Miche (right) and Flora (left), Spier Farm, South Africa.

Studio Fabre Hardy expresses the solo and collaborative art-making of Miche Fabre Lewin and Flora Gathorne-Hardy. Together, we create environments of experience, combining convivial ritual, ecological design, material artworks and multi-media performances, all to evoke the art of sympoiethics in the everyday. Our concept of sympoiethics recognises that the world comes into being through collective production and embodied making-with each other and the animate Earth. The art of sympoiethics enlivens our capacity for practising an ethics of care in the everyday, through respecting and responding with the integrity of each other’s bodyminds and intelligences of the animate Earth.

“The call of our times is for artists to enfold our humanity back within the sacred whole of life.

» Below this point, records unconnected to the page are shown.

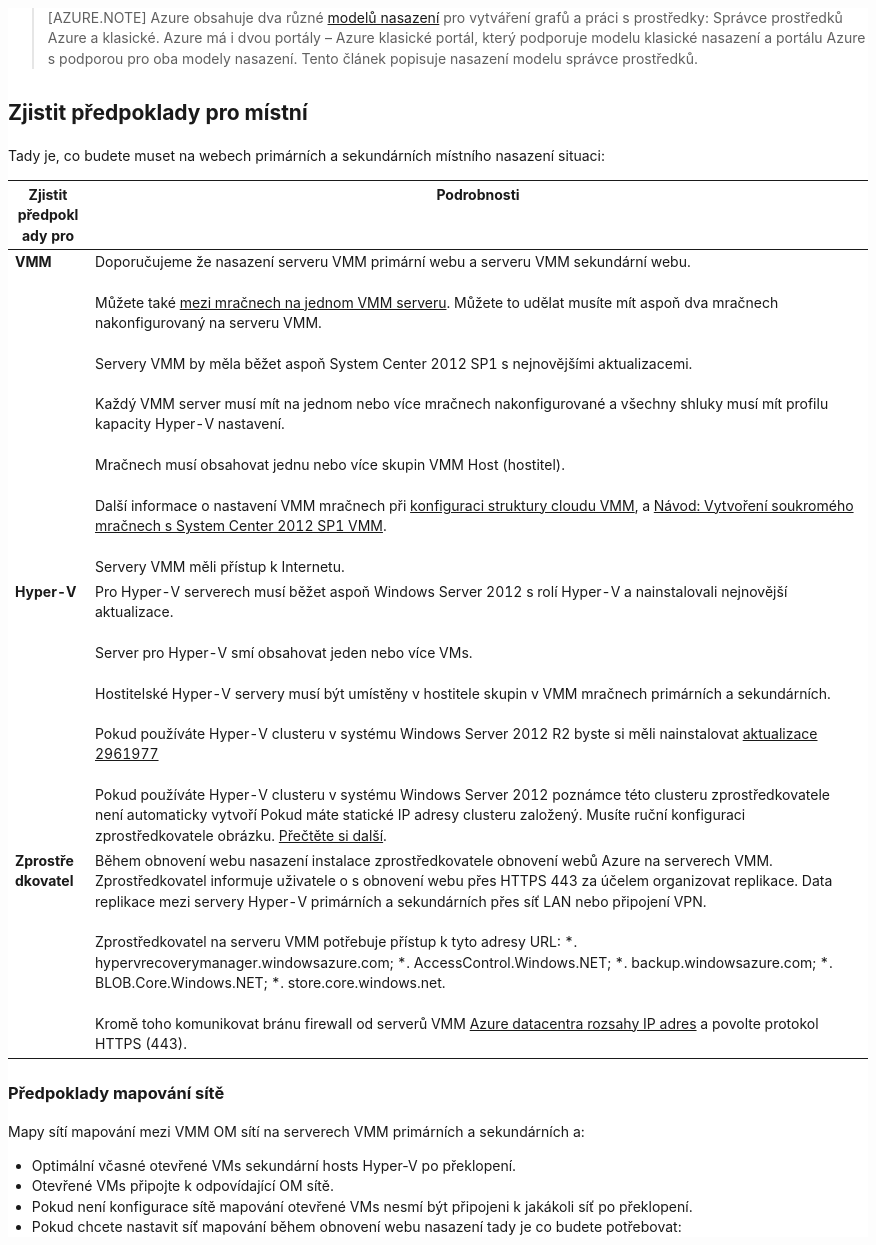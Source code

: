 > [AZURE.NOTE] Azure obsahuje dva různé [modelů nasazení](../resource-manager-deployment-model.md) pro vytváření grafů a práci s prostředky: Správce prostředků Azure a klasické. Azure má i dvou portály – Azure klasické portál, který podporuje modelu klasické nasazení a portálu Azure s podporou pro oba modely nasazení. Tento článek popisuje nasazení modelu správce prostředků.



## <a name="on-premises-prerequisites"></a>Zjistit předpoklady pro místní

Tady je, co budete muset na webech primárních a sekundárních místního nasazení situaci:

**Zjistit předpoklady pro** | **Podrobnosti** 
--- | ---
**VMM** | Doporučujeme že nasazení serveru VMM primární webu a serveru VMM sekundární webu.<br/><br/> Můžete také [mezi mračnech na jednom VMM serveru](site-recovery-single-vmm.md). Můžete to udělat musíte mít aspoň dva mračnech nakonfigurovaný na serveru VMM.<br/><br/> Servery VMM by měla běžet aspoň System Center 2012 SP1 s nejnovějšími aktualizacemi.<br/><br/> Každý VMM server musí mít na jednom nebo více mračnech nakonfigurované a všechny shluky musí mít profilu kapacity Hyper-V nastavení. <br/><br/>Mračnech musí obsahovat jednu nebo více skupin VMM Host (hostitel).<br/><br/>Další informace o nastavení VMM mračnech při [konfiguraci struktury cloudu VMM](https://msdn.microsoft.com/library/azure/dn469075.aspx#BKMK_Fabric), a [Návod: Vytvoření soukromého mračnech s System Center 2012 SP1 VMM](http://blogs.technet.com/b/keithmayer/archive/2013/04/18/walkthrough-creating-private-clouds-with-system-center-2012-sp1-virtual-machine-manager-build-your-private-cloud-in-a-month.aspx).<br/><br/> Servery VMM měli přístup k Internetu. 
**Hyper-V** | Pro Hyper-V serverech musí běžet aspoň Windows Server 2012 s rolí Hyper-V a nainstalovali nejnovější aktualizace.<br/><br/> Server pro Hyper-V smí obsahovat jeden nebo více VMs.<br/><br/>  Hostitelské Hyper-V servery musí být umístěny v hostitele skupin v VMM mračnech primárních a sekundárních.<br/><br/> Pokud používáte Hyper-V clusteru v systému Windows Server 2012 R2 byste si měli nainstalovat [aktualizace 2961977](https://support.microsoft.com/kb/2961977)<br/><br/> Pokud používáte Hyper-V clusteru v systému Windows Server 2012 poznámce této clusteru zprostředkovatele není automaticky vytvoří Pokud máte statické IP adresy clusteru založený. Musíte ruční konfiguraci zprostředkovatele obrázku. [Přečtěte si další](http://social.technet.microsoft.com/wiki/contents/articles/18792.configure-replica-broker-role-cluster-to-cluster-replication.aspx).
**Zprostředkovatel** | Během obnovení webu nasazení instalace zprostředkovatele obnovení webů Azure na serverech VMM. Zprostředkovatel informuje uživatele o s obnovení webu přes HTTPS 443 za účelem organizovat replikace. Data replikace mezi servery Hyper-V primárních a sekundárních přes síť LAN nebo připojení VPN.<br/><br/> Zprostředkovatel na serveru VMM potřebuje přístup k tyto adresy URL: *. hypervrecoverymanager.windowsazure.com; *. AccessControl.Windows.NET; *. backup.windowsazure.com; *. BLOB.Core.Windows.NET; *. store.core.windows.net.<br/><br/> Kromě toho komunikovat bránu firewall od serverů VMM [Azure datacentra rozsahy IP adres](https://www.microsoft.com/download/confirmation.aspx?id=41653) a povolte protokol HTTPS (443).

### <a name="network-mapping-prerequisites"></a>Předpoklady mapování sítě
Mapy sítí mapování mezi VMM OM sítí na serverech VMM primárních a sekundárních a:

- Optimální včasné otevřené VMs sekundární hosts Hyper-V po překlopení.
- Otevřené VMs připojte k odpovídající OM sítě.
- Pokud není konfigurace sítě mapování otevřené VMs nesmí být připojeni k jakákoli síť po překlopení.
- Pokud chcete nastavit síť mapování během obnovení webu nasazení tady je co budete potřebovat:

Studio Fabre Hardy is at the fore of creating such transformative experiences”. Professor Michel Pimbert, Director of the Institute for Sustainability, Equity and Resilience, Coventry University, UK

Indigenous wisdoms of animism, Ubuntu philosophies, Zen teachings, quantum thinking, archetypal cosmologies and shamanic ritual all guide the recovery of the sacred connection between our human liberation and the flourishing of the living whole. Our work offers the space and conditions to discover how we, as humans, are part of the interdependent ecology of life. By bringing ourselves back into our bodies through a relationship to matter and living processes we become aware how the meaning and ethical decisions of our lives is grounded in material as well as spiritual connections with each other and the unfolding cosmos.

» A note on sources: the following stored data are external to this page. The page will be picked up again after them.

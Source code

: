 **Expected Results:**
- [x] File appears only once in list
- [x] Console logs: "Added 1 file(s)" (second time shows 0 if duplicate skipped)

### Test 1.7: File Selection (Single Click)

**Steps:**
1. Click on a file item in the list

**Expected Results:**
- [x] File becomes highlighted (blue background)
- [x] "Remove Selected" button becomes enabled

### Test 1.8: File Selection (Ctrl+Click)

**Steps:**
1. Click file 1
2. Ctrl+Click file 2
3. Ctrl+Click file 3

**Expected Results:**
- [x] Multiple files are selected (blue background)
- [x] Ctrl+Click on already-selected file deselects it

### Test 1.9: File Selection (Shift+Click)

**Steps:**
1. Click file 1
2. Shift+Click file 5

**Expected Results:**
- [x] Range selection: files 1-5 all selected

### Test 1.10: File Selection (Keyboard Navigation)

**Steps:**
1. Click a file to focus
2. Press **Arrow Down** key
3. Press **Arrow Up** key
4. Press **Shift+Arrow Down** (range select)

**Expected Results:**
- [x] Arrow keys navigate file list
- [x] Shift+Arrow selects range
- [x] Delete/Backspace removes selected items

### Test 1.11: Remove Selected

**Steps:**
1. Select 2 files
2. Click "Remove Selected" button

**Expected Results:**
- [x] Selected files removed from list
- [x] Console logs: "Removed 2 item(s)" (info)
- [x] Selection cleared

“The biological term sympoiesis describes the interconnected nature of ecosystems, which are distinguished by “linkages, feedback, co-operation, and synergistic behaviour rather than boundaries” (Dempster 2000: 4). The word derives from the Ancient Greek syn meaning ‘together with, jointly’, and poiein meaning ‘to make, create’, thus evoking the collective production of life. Adding ‘ethics’ to ‘sympoiesis’ highlights how human actions are an active influence within the ecological dynamics of adaptive, evolutionary world-making.” Miche Fabre Lewin and Flora Gathorne-Hardy (2022) ‘The Art of Sympoiethics’ in The Ecological Citizen

Based in the UK, our work is held within the geography of studios, an apothecary, food and herb gardens and farmed landscape of woods, fields and bodies of water. These dwelling spaces welcome the serendipitous, the unknown and the emergent for living artistic inquiries. Sequences of culinary fermentation, drawings and mark-making, composting practices, writing exchanges, artisan cooking, land husbandry, assemblages, installations, film, photographs - all are daily choreographies between inner human and outer world landscapes, visible and invisible energies, matter and metaphor, emotion and memory and the realms of the ancestral and archetypal. Rta is the Sanskrit term at the root of art, which translates as the dynamic flow of movement from which all arises. By reconnecting to its origins, we recover art, ritual and artisan practices as pathways for co-responding through all our senses and the sentience of the habitats we dwell within.

“What I value and treasure is the real deepened transformation - your healing of soul and soil. It emphasises that we are part of one system, but unless we transform our thoughts processes from deep within, from the soul, it will be superficial”. Daryl Jacobs, Deputy Director at Elsenburg Agricultural Training College, South Africa

Daily practical and imaginal experiences become the resources for constellating convivial ritual forms, material artworks, participatory shrines and installations, performances and curated environments. Artworks have been exhibited internationally, including: Arnolfini and Create Centre, Bristol, and Thames Festival Southwark Bridge, London; NIROX Foundation, Cradle of Humankind, and Bag Factory, Johannesburg, South Africa; Ecovention Europe, Sittard, Netherlands; Palazzo Pesaro Papafava, Venice, Italy. These rhythms of exchanges between the UK, Europe and Southern Africa are nurtured by our affiliation as honorary Research Associates with the Institute for Sustainability, Equity and Resilience at Coventry University, UK, and the Sustainability Institute in Lynedoch, South Africa.

The past, present and future flourish through making with, thinking with and feeling with the other-than-human world. Embodied, convivial and artful forms of secular ritual enable us to experience an interconnected sensibility that awakens our consciousness. Within bounded time and space, rituals offer safe refugia for nurturing solutions and inspiring practical, transformative action … All as part of a wider ethics of care for personal, cultural and ecological regeneration.